“Wouldn’t a trip here give them inspiration to work hard and earn enough spending money in the future? It can provide motivation to make their dreams come true,” I try to counter his words.
“Dreams? Bah! Dreams seldom come true. See that couple there?” He points to a couple whose backs are facing us. The woman had tilted her head to rest on the shoulder of her husband, while the guy had his hand encircling the waist of his wife. They are strolling towards the escalator that will bring them up to the first floor.
“They are probably here to live their dream. This is their dreamland. They are here dreaming about all the things they can’t have and the life that they can’t afford. He will go to the computer shop upstairs, caressing the sleek edges of the MacBook Air notebook he knows he can’t have. He will type a few sentences on the keyboard and wish he can do it forever. His wife will probably go to VINCCI, trying on a pair of Manolo high heels she saw on Sex and the City. She will feel that she is on the catwalk, sashaying about like a model. Then they will stand in front of a 42 inch plasma TV, marveling at the high definition images, trying to transpose it into their living room. Then the spell will be broken.”
His face is a little red now, as if all the blood had left his body to congregate there. I could detect wheezing undertones beneath his labored breathing. Probably early stage of emphysema due to chronic smoking, I diagnose. Pink puffers, they are called. He pauses momentarily to catch his breath.
“They will realise their living room is too small, and their car is also too small to put the TV into. Then they will be reminded that they haven’t finished paying their home as well as car loans. The ticket to realising their dreams rests solely on the shoulders of their son. They are now investing their money on him, sending him to tuitions, with the hope that he will find a good job and command a high salaried job one day. He is probably in one now. To kill time while waiting to pick him up, they are here to escape the harsh reality of their life. But looking at those things they can’t have…” he shakes his head sadly.
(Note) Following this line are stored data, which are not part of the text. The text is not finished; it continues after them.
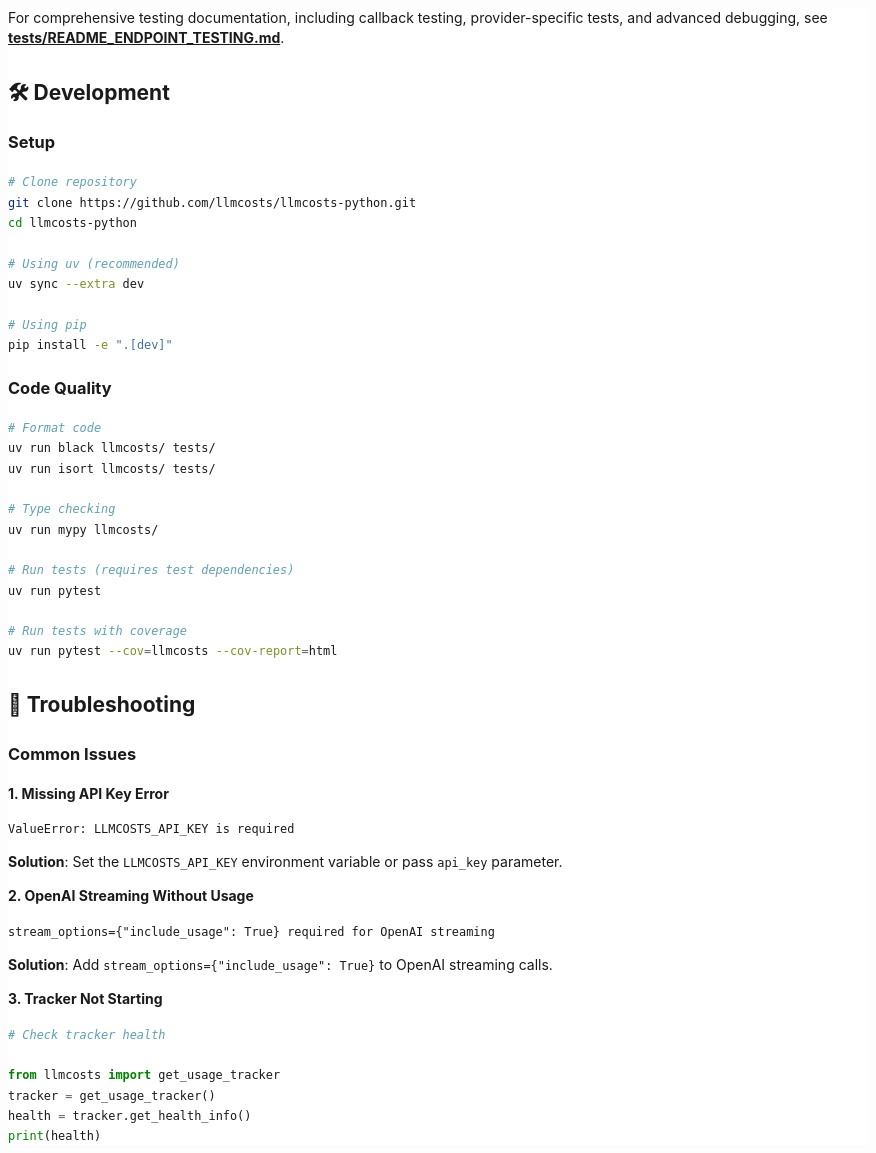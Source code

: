 For comprehensive testing documentation, including callback testing, provider-specific tests, and advanced debugging, see **[tests/README_ENDPOINT_TESTING.md](tests/README_ENDPOINT_TESTING.md)**.

## 🛠️ Development

### Setup

```bash
# Clone repository
git clone https://github.com/llmcosts/llmcosts-python.git
cd llmcosts-python

# Using uv (recommended)
uv sync --extra dev

# Using pip
pip install -e ".[dev]"
```

### Code Quality

```bash
# Format code
uv run black llmcosts/ tests/
uv run isort llmcosts/ tests/

# Type checking
uv run mypy llmcosts/

# Run tests (requires test dependencies)
uv run pytest

# Run tests with coverage
uv run pytest --cov=llmcosts --cov-report=html
```

## 🐛 Troubleshooting

### Common Issues

**1. Missing API Key Error**
```
ValueError: LLMCOSTS_API_KEY is required
```
**Solution**: Set the `LLMCOSTS_API_KEY` environment variable or pass `api_key` parameter.

**2. OpenAI Streaming Without Usage**
```
stream_options={"include_usage": True} required for OpenAI streaming
```
**Solution**: Add `stream_options={"include_usage": True}` to OpenAI streaming calls.

**3. Tracker Not Starting**
```python
# Check tracker health

from llmcosts import get_usage_tracker
tracker = get_usage_tracker()
health = tracker.get_health_info()
print(health)
```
“Can’t even guarantee the son will give them the money.” he mutters.
The couple has disappeared from view. The old man’s words bring images of hamsters I used to have, running hard in the round exercise wheel but ended up getting nowhere, into my thoughts. A wave of pity washes through me. How long will they stay trapped in the rat race? But at least they have each other. That will alleviate the pain.
I follow his eyes which have wandered back to the four teenagers, who are ambling out from the ESPRIT store. They are walking towards the direction of the food court. It may be a fraction of my imagination, but they are more subdued compared to the time before they ventured in. The gaiety has been diluted from their face. Maybe, like the old man had said, they suddenly realise that they don’t belong.
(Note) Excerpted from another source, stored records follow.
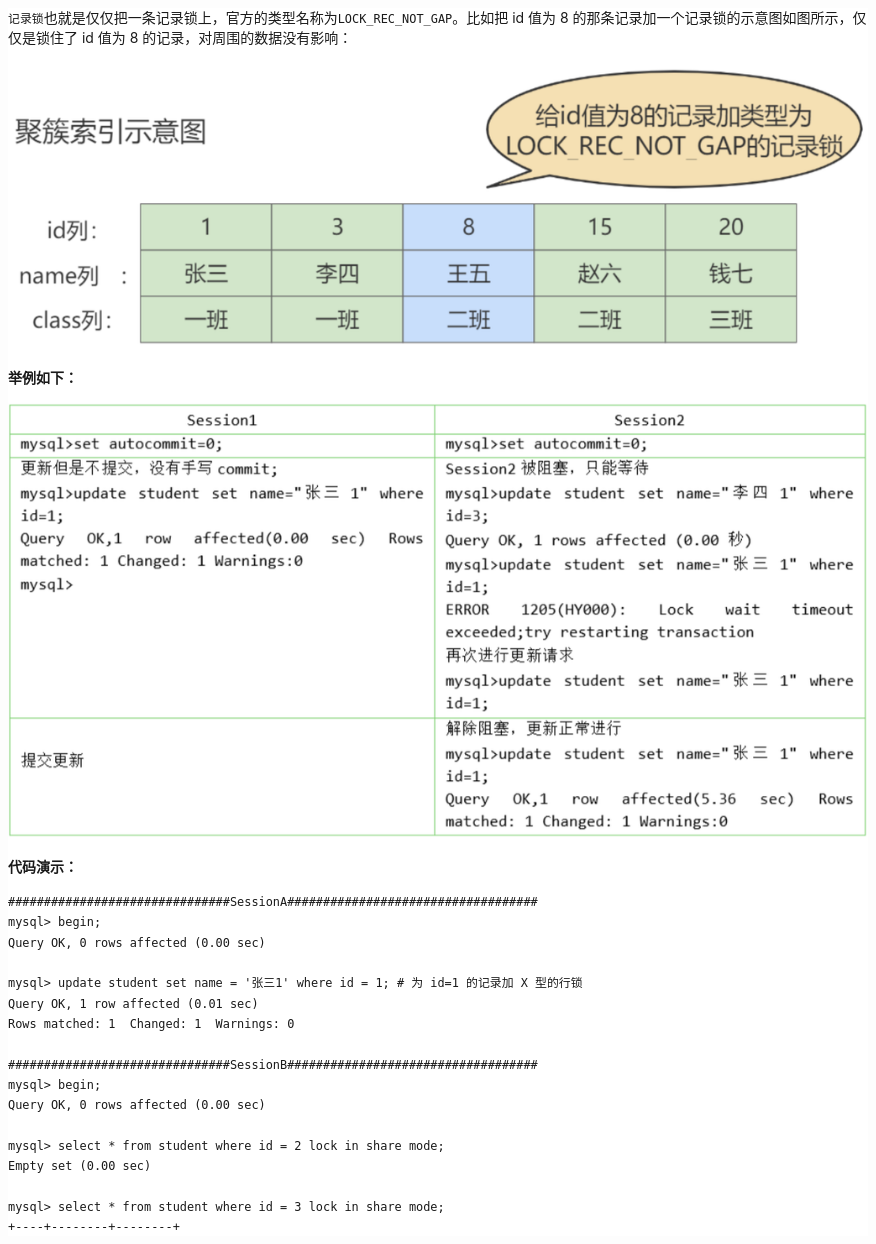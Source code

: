 `记录锁`也就是仅仅把一条记录锁上，官方的类型名称为`LOCK_REC_NOT_GAP`。比如把 id 值为 8 的那条记录加一个记录锁的示意图如图所示，仅仅是锁住了 id 值为 8 的记录，对周围的数据没有影响：

![image-20240707200151734](mysql-series-20-lock/image-20240707200151734.png)

**举例如下：**

![image-20240707200245984](mysql-series-20-lock/image-20240707200245984.png)

**代码演示：**

```mysql
###############################SessionA###################################
mysql> begin;
Query OK, 0 rows affected (0.00 sec)

mysql> update student set name = '张三1' where id = 1; # 为 id=1 的记录加 X 型的行锁
Query OK, 1 row affected (0.01 sec)
Rows matched: 1  Changed: 1  Warnings: 0

###############################SessionB###################################
mysql> begin;
Query OK, 0 rows affected (0.00 sec)

mysql> select * from student where id = 2 lock in share mode;
Empty set (0.00 sec)

mysql> select * from student where id = 3 lock in share mode;
+----+--------+--------+
```
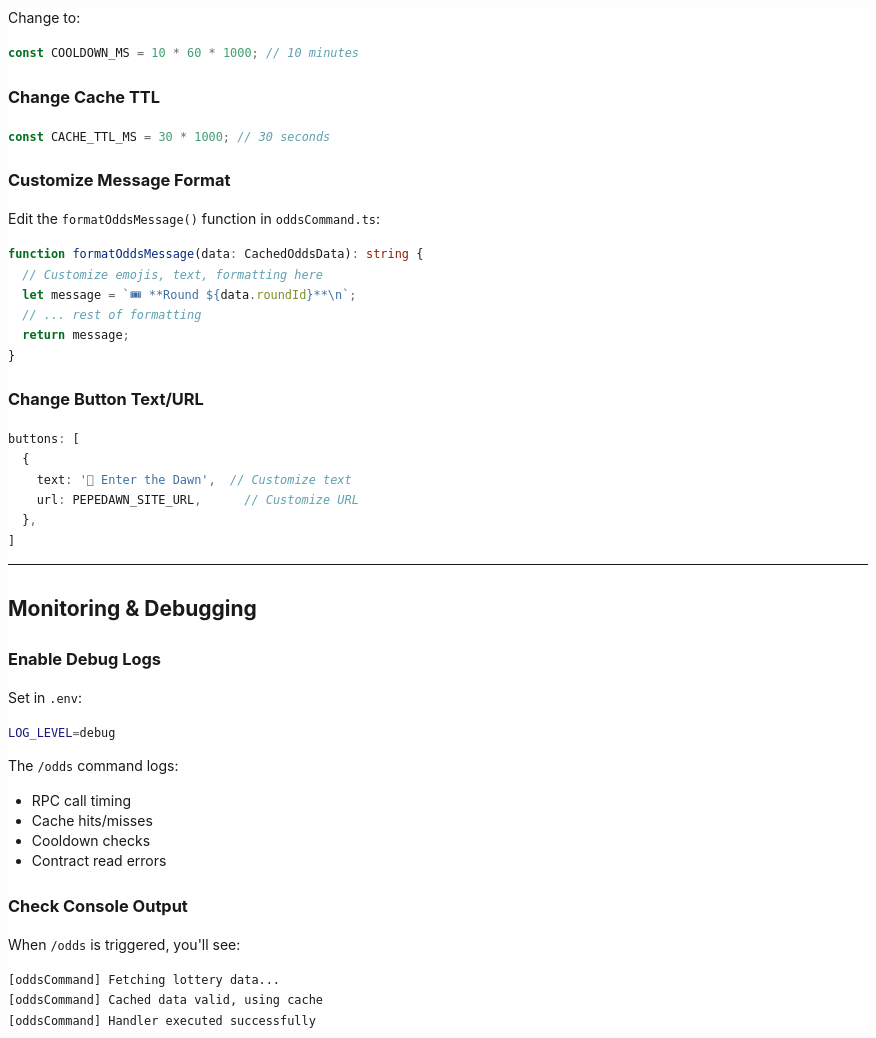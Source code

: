 Change to:
```typescript
const COOLDOWN_MS = 10 * 60 * 1000; // 10 minutes
```

### Change Cache TTL

```typescript
const CACHE_TTL_MS = 30 * 1000; // 30 seconds
```

### Customize Message Format

Edit the `formatOddsMessage()` function in `oddsCommand.ts`:

```typescript
function formatOddsMessage(data: CachedOddsData): string {
  // Customize emojis, text, formatting here
  let message = `🎟 **Round ${data.roundId}**\n`;
  // ... rest of formatting
  return message;
}
```

### Change Button Text/URL

```typescript
buttons: [
  {
    text: '🌅 Enter the Dawn',  // Customize text
    url: PEPEDAWN_SITE_URL,      // Customize URL
  },
]
```

---

## Monitoring & Debugging

### Enable Debug Logs

Set in `.env`:
```bash
LOG_LEVEL=debug
```

The `/odds` command logs:
- RPC call timing
- Cache hits/misses
- Cooldown checks
- Contract read errors

### Check Console Output

When `/odds` is triggered, you'll see:
```
[oddsCommand] Fetching lottery data...
[oddsCommand] Cached data valid, using cache
[oddsCommand] Handler executed successfully
```
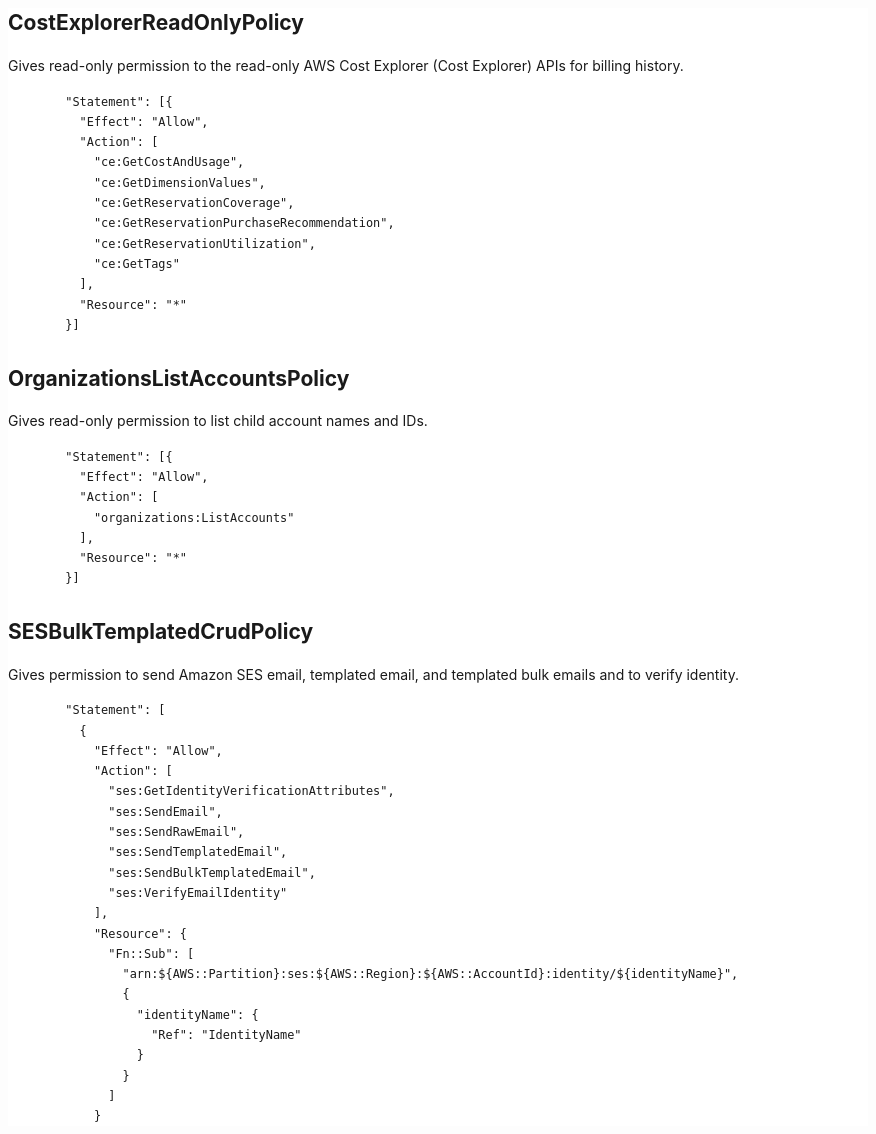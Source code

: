 ## CostExplorerReadOnlyPolicy<a name="cost-explorer-readonly-policy"></a>

Gives read\-only permission to the read\-only AWS Cost Explorer \(Cost Explorer\) APIs for billing history\.

```
        "Statement": [{
          "Effect": "Allow",
          "Action": [
            "ce:GetCostAndUsage",
            "ce:GetDimensionValues",
            "ce:GetReservationCoverage",
            "ce:GetReservationPurchaseRecommendation",
            "ce:GetReservationUtilization",
            "ce:GetTags"
          ],
          "Resource": "*"
        }]
```

## OrganizationsListAccountsPolicy<a name="organizations-list-accounts-policy"></a>

Gives read\-only permission to list child account names and IDs\.

```
        "Statement": [{
          "Effect": "Allow",
          "Action": [
            "organizations:ListAccounts"
          ],
          "Resource": "*"
        }]
```

## SESBulkTemplatedCrudPolicy<a name="ses-bulk-templated-crud-policy"></a>

Gives permission to send Amazon SES email, templated email, and templated bulk emails and to verify identity\.

```
        "Statement": [
          {
            "Effect": "Allow",
            "Action": [
              "ses:GetIdentityVerificationAttributes",
              "ses:SendEmail",
              "ses:SendRawEmail",
              "ses:SendTemplatedEmail",
              "ses:SendBulkTemplatedEmail",
              "ses:VerifyEmailIdentity"
            ],
            "Resource": {
              "Fn::Sub": [
                "arn:${AWS::Partition}:ses:${AWS::Region}:${AWS::AccountId}:identity/${identityName}",
                {
                  "identityName": {
                    "Ref": "IdentityName"
                  }
                }
              ]
            }
```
“Poor kids, this venture into a rich men’s mansion will scar them for live. When they reach the food bazaar, they will be pawing into the deep reaches of their pockets, hoping to discover another crumpled ringgit inside to add to those few blue notes in their hands. They will travel from stall to stall, looking for food they can afford. Probably ended up sharing a plate of Nasi Lemak bought with a price where they can get two plates each at the village warung.”
The old man’s eyes dart around the mall again, like the searchlight from a light house, searching for a new target to harp on. Like a bald-head eagle finding his prey, he swoops down lithely on a young couple emerging from a corner of the mall. They are probably only around seventeen. They look sweet together, holding hands and sharing a single scoop ice-cream.